From 2016, the self-employed and working proprietary directors and their working spouses/civil partners will be entitled to an income tax credit against income tax on their earned income. It provides for a maximum tax credit of €950 (€550 for 2016) (computed by reference to the standard rate of income tax) in respect of an individual’s earned income. Prior to the introduction of the earned income tax credit, proprietary directors did not qualify for the PAYE tax credit that is available to PAYE employees.
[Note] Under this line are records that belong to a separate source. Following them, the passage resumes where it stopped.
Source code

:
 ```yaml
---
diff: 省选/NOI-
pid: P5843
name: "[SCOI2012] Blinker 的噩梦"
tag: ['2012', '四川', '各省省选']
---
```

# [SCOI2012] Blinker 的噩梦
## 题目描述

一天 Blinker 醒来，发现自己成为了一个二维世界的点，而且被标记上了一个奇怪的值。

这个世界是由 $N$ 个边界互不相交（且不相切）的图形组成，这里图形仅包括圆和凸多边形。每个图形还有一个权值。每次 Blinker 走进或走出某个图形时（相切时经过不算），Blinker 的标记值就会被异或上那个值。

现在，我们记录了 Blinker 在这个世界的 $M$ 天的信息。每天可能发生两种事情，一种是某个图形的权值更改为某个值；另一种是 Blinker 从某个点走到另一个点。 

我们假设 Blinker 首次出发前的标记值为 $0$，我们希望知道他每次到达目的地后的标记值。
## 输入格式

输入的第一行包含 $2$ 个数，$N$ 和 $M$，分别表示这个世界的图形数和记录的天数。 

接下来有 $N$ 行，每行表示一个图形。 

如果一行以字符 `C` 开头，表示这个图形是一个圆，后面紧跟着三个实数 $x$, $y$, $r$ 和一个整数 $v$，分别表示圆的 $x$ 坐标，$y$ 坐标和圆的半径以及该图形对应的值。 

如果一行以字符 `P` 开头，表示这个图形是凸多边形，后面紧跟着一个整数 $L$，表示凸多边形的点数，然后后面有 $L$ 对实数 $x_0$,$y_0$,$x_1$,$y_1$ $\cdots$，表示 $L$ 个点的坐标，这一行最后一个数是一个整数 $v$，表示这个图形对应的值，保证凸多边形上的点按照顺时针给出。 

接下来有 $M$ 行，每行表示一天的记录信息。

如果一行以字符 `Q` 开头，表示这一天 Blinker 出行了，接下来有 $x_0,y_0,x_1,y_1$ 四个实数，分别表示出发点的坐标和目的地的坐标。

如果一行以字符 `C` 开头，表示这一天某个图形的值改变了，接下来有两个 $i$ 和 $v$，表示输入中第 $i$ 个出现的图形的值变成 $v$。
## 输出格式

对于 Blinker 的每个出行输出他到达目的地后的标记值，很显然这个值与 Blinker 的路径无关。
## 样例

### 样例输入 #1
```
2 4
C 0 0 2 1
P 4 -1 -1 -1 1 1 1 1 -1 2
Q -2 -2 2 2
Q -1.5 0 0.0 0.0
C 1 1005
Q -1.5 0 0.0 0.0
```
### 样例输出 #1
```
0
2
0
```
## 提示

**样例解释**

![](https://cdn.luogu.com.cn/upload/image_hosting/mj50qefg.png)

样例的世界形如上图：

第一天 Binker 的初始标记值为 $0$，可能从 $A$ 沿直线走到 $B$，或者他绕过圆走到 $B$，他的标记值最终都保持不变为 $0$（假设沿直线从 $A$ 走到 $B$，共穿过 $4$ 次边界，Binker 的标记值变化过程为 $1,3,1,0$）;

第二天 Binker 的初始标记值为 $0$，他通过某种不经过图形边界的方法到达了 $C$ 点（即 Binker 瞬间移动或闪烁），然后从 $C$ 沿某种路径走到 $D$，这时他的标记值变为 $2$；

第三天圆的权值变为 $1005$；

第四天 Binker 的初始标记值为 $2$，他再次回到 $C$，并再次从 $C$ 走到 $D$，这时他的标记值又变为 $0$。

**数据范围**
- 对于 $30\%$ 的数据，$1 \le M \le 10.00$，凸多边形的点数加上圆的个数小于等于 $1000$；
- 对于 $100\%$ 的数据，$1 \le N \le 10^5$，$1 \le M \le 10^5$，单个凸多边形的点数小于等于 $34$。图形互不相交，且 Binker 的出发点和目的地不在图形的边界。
Until the publication of the Social Welfare and Pensions (Miscellaneous Provisions) Act 2013 there were no legislative provisions to deal with the insurability of company directors. Following the introduction of this legislation, a director who has a 50% shareholding in the company will be treated as insurable under Class S for PRSI purposes. The classification of proprietary directors who own or control less than 50% of the shareholding of the company will continue to be determined on a case by case basis, taking into consideration the Code of Practice for Determining the Employment or Self-employment Status of Individuals. Where an individual is classified under Class A, PRSI is payable on their earnings by the employee (4%) and their employer (up to 10.75%). Class A provides them with entitlement to the full range of social insurance benefits including short term benefits in respect of illness, unemployment and maternity as well as long term benefits such as Widow/Widower’s or Surviving Civil Partner’s Pension and State Pension. Where an individual is classified under Class S, PRSI is payable on their earnings (4%) with no employer element leading to a direct saving for the company of 10.75% on directors’ salaries. Class S provides a director with an entitlement to certain short-term benefits (i.e. maternity benefit) as well as long term benefits such as Widow/Widower's or Surviving Civil Partner’s Pension and State Pension.
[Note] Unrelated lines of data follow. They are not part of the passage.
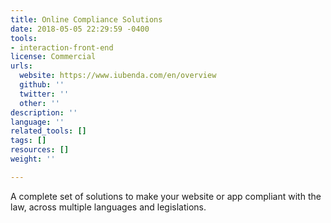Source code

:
 ```yaml
---
title: Online Compliance Solutions
date: 2018-05-05 22:29:59 -0400
tools:
- interaction-front-end
license: Commercial
urls:
  website: https://www.iubenda.com/en/overview
  github: ''
  twitter: ''
  other: ''
description: ''
language: ''
related_tools: []
tags: []
resources: []
weight: ''

---
```

A complete set of solutions to make your website or app compliant with the law, across multiple languages and legislations.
Transactions with the company

In addition to company law issues around the acquiring from or disposing of assets to a company, there are tax implications that need to be considered before entering such transactions. Within the owner managed sector in Ireland, in many cases the company shareholders are also directors of the company. (i) Disposal/acquisition of assets Tax law imposes market value when computing any tax associated with the movement of assets between director/shareholder and their company with any uplift between the values and consideration passing being subject to income tax, PRSI and USC. Where a capital loss arises on a transaction between the company and a director, the use of such a loss is restricted and can only be used against a future gain with the same party. Equally, transactions involving shares in the company may result in an income tax exposure even if they ostensibly appear to be capital in nature. (ii) Borrowing/Lending Where a director borrows money from a close company and the debt is outstanding at year end, the company is required to make a payment to Revenue equal to the amount of the debt outstanding regrossed at the standard rate of tax, which is currently 20%. Upon repayment of the loan by the director, the tax may be reclaimed from Revenue. For example; Tom, a company director borrows €10,000 from his company on 28 December 2012 and does not repay the loan until 28 December 2013. The company will be required to include as part of any corporate tax liability for 31/12/2012 an additional amount of €2,500 (€10,000 regrossed at 20%). Following repayment of the loan by Tom in December 2013, the company can seek a repayment of the €2,500 paid as part of the tax liability paid in respect of 2012. In addition, Tom will be liable to benefit in kind on the loan amount for the period outstanding. In the event that the company waives this debt, the amount of the waiver will be assessed as income on the director. The gross sum is treated as part of his total income and a credit is available for the deemed income tax deducted. The income tax paid by the company is no longer recoverable and the write off is not deductible for corporation tax purposes. Where a director lends money to his company and charges an interest rate on the loan, the receipt of such income is chargeable to income tax. At a corporate level, the interest paid to the director will only qualify for a tax deduction up to the lower of 13% of either the loan amount or the company’s issued capital.